Você vai chorar: um dos filmes mais tristes da história do cinema está na Netflix e vai estraçalhar seu coração Divulgação / Miramax

Você vai chorar: um dos filmes mais tristes da história do cinema está na Netflix e vai estraçalhar seu coração

Sempre que uma criança perde sua inocência, a humanidade morre um pouco. Ainda na infância, o mundo vai se nos revelando um lugar surpreendentemente hostil, onde somos forçados a medir cada palavra e estudar todo gesto, sob pena de arcar com consequências pesadas demais para nossos ombros estreitos, onde flutua uma cabecinha deveras sonhadora. Já nos primeiros passos de uma jornada que pode ser longa demais, até para quem acredita que vai entregar os pontos no solavanco mais inofensivo, fica claro que estamos todos à mercê dos lobos travestidos de cordeiros que nos encurralam a todos impondo-nos a maldade invencível de feras tão silenciosas quanto coléricas à espera de um qualquer nosso desmazelo para dar o bote e retalhar-nos o corpo e a dignidade, fazendo com que nos sintamos muito menos gente que cobaias da vaidade e da prepotência alheias. O verdadeiramente maravilhoso de ser homem, compilado de falhas e vãs tentativas apontando para uma felicidade improvável, é pensarmos cada qual a seu modo acerca de assuntos os mais variados, exercício em que intelecto e espírito convergem para visões de mundo nem sempre harmoniosas entre si, mas complementares, que por seu turno abrem-nos muitas outras possibilidades quanto a absorver o caos da vida, rica e miserável em sua distópica inomogeneidade.

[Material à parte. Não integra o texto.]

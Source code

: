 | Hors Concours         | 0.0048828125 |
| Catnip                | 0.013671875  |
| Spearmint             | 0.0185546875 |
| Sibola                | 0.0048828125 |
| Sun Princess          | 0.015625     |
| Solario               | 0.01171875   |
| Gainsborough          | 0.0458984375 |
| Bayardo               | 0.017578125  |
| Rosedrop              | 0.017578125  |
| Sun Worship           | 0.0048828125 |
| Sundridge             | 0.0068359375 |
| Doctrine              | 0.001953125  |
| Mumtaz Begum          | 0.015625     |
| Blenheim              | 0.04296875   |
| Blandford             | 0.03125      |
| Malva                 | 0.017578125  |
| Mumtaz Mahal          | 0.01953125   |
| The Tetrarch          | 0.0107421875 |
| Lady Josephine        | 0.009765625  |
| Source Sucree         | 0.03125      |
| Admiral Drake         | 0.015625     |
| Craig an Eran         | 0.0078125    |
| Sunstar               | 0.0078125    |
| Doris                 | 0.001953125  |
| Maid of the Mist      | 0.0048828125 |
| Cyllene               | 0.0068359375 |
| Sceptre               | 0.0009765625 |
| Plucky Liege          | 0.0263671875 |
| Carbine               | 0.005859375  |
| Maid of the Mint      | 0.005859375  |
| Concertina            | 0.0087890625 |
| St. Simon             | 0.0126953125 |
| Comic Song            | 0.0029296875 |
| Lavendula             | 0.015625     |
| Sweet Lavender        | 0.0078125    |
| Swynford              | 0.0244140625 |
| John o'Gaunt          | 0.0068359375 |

Situações extremas têm o condão de fazer com que meninos se tornem homens, mas no fundo sempre resta o candor que deixa tudo um pouco menos austero, por mais duvidoso — e mesmo inadequado — que pareça. A imaturidade da criança, sua franqueza arrebatadora diante de cenários com os quais adultos lidamos tão mal, sua facilidade em adaptar-se a conjunturas funestas, esses predicados que todos temos até certa altura da vida, são de grande valia naqueles momentos em que a realidade se apresenta como uma espécie de teste, fustigando-nos, cruel, até que não possamos mais suportar e nos rendamos, fazendo parte do novo e triste mundo que nos cerca. As ilusões de um garoto confrontadas com um súbito entendimento do que se passa ao seu redor, nada menos que uma guerra de dimensões internacionais, são muito bem desenhadas por Mark Herman em “O Menino do Pijama Listrado”, história que prima pelo realismo, mas que não esquece de exaltar o sonho, incansável nas palavras e nos gestos de gente miúda e esperta.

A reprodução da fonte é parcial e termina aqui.